In [None]:
# Filter out all lines and stops that are not relevant for the analysis

import json
from pyspark.sql import SparkSession
from pyspark.sql.functions import col, max as spark_max, row_number
from pyspark.sql.window import Window

# Initialize SparkSession
spark = SparkSession.builder \
    .appName("lvb-spark") \
    .config('spark.master', 'local') \
    .config('spark.jars.packages', 'org.mongodb.spark:mongo-spark-connector_2.12:3.0.0') \
    .getOrCreate()

# Load departures data from MongoDB
df = spark.read.format("mongo") \
    .option("uri", "mongodb://mongo:27017/") \
    .option("database", "lvb") \
    .option("collection", "departures") \
    .load()

# Load relevant stops
with open('data/stops_fromRelevantLines.json', 'r') as f:
    relevant_stops = json.load(f)

# Load relevant lines
with open('data/lines_with_stops.json', 'r') as f:
    relevant_lines = json.load(f)

# Get list of relevant stop IDs and line IDs
relevant_stop_ids = list(relevant_stops.keys())
relevant_line_ids = list(relevant_lines.keys())

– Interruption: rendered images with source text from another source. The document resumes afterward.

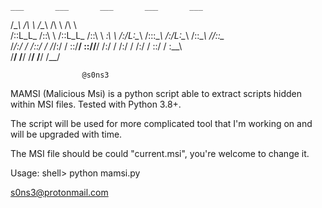  
 
    ___       ___       ___       ___       ___   
   /\__\     /\  \     /\__\     /\  \     /\  \  
  /::L_L_   /::\  \   /::L_L_   /::\  \   _\:\  \ 
 /:/L:\__\ /::\:\__\ /:/L:\__\ /\:\:\__\ /\/::\__\
 \/_/:/  / \/\::/  / \/_/:/  / \:\:\/__/ \::/\/__/
   /:/  /    /:/  /    /:/  /   \::/  /   \:\__\  
   \/__/     \/__/     \/__/     \/__/     \/__/  
   
                    @s0ns3
 
 MAMSI (Malicious Msi) is a python script able to extract scripts hidden within MSI files.
 Tested with Python 3.8+.
 
 The script will be used for more complicated tool that I'm working on and will be upgraded with time.
 
 The MSI file should be could "current.msi", you're welcome to change it.
 
 Usage:
       shell> python mamsi.py
       

s0ns3@protonmail.com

# Filter departures by relevant stops
filtered_df = df.filter(col("stopId").isin(relevant_stop_ids))

# Count filtered stops
total_stops = df.select("stopId").distinct().count()
remaining_stops = filtered_df.select("stopId").distinct().count()
filtered_stops = total_stops - remaining_stops

print(f"Filtered out {filtered_stops} stops. {remaining_stops} stops remain.")

# Further filter by relevant lines
final_df = filtered_df.filter(col("lineId").isin(relevant_line_ids))

# Count filtered lines
total_lines = filtered_df.select("lineId").distinct().count()
remaining_lines = final_df.select("lineId").distinct().count()
filtered_lines = total_lines - remaining_lines

print(f"Filtered out {filtered_lines} lines. {remaining_lines} lines remain.")

# Output as Parquet
output_path = "data/filtered_01.parquet"
final_df.write.mode("overwrite").parquet(output_path)

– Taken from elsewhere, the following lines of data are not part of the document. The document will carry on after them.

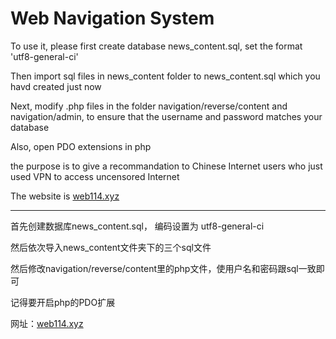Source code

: Web Navigation System
====
To use it, please first create database news_content.sql, set the format 'utf8-general-ci'

Then import sql files in news_content folder to news_content.sql which you havd created just now

Next, modify .php files in the folder navigation/reverse/content and navigation/admin, to ensure that the username and password matches your database

Also, open PDO extensions in php

the purpose is to give a recommandation to Chinese Internet users who just used VPN to access uncensored Internet

The website is [web114.xyz](https://web114.xyz)

****

首先创建数据库news_content.sql， 编码设置为 utf8-general-ci

然后依次导入news_content文件夹下的三个sql文件

然后修改navigation/reverse/content里的php文件，使用户名和密码跟sql一致即可

记得要开启php的PDO扩展

网址：[web114.xyz](https://web114.xyz)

print(f"Filtered data saved to {output_path}")

# Show sample of the filtered data
final_df.show(5)


In [None]:
from pyspark.sql import SparkSession
from pyspark.sql.functions import col, row_number
from pyspark.sql.window import Window
# Read the saved Parquet file
parquet_df = spark.read.parquet("data/filtered_01.parquet")

# Deduplicate by tripId, stopId, and plannedWhen
# Create a window specification
window_spec = Window.partitionBy("tripId", "stopId", "plannedWhen").orderBy(col("crawlDate").desc())

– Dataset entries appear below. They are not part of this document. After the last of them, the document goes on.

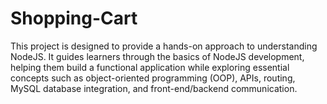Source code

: # Shopping-Cart
This project is designed to provide a hands-on approach to understanding NodeJS. It guides learners through the basics of NodeJS development, helping them build a functional application while exploring essential concepts such as object-oriented programming (OOP), APIs, routing, MySQL database integration, and front-end/backend communication.
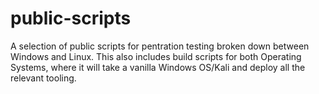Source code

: # public-scripts
A selection of public scripts for pentration testing broken down between Windows and Linux. This also includes build scripts for both Operating Systems, where it will take a vanilla Windows OS/Kali and deploy all the relevant tooling.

# Add row numbers within each window
final_df_with_row_num = final_df.withColumn("row_num", row_number().over(window_spec))

# Keep only the first row (latest crawlDate) for each window
final_df = final_df_with_row_num.filter(col("row_num") == 1).drop("row_num")

# Count the number of rows before and after deduplication
rows_before = final_df_with_row_num.count()
rows_after = final_df.count()
removed_rows = rows_before - rows_after

print(f"Removed {removed_rows} duplicate rows. {rows_after} rows remain after deduplication.")

# Output as Parquet
output_path = "data/filtered_02.parquet"
final_df.write.mode("overwrite").parquet(output_path)

print(f"Filtered data saved to {output_path}")

In [None]:
# Read the saved Parquet file
parquet_df = spark.read.parquet(output_path)

# Show sample of the filtered data from the Parquet file
print("Sample of data from the Parquet file:")
parquet_df.show(5)

# Optional: Display schema of the Parquet file
print("Schema of the Parquet file:")
parquet_df.printSchema()

# Optional: Get some basic statistics
print("Summary statistics:")
parquet_df.describe().show()


In [None]:
# Count total number of rows
total_rows = parquet_df.count()
mongo_count = spark.read.format("mongo") \
    .option("uri", "mongodb://mongo:27017/") \
    .option("database", "lvb") \
    .option("collection", "departures") \
    .load().count()

# Calculate the percentage of reduced data rows
reduced_percentage = ((mongo_count - total_rows) / mongo_count) * 100 if mongo_count > 0 else 0
print(f"Total number of rows: {total_rows}")
print(f"Percentage of reduced data rows: {reduced_percentage:.2f}%")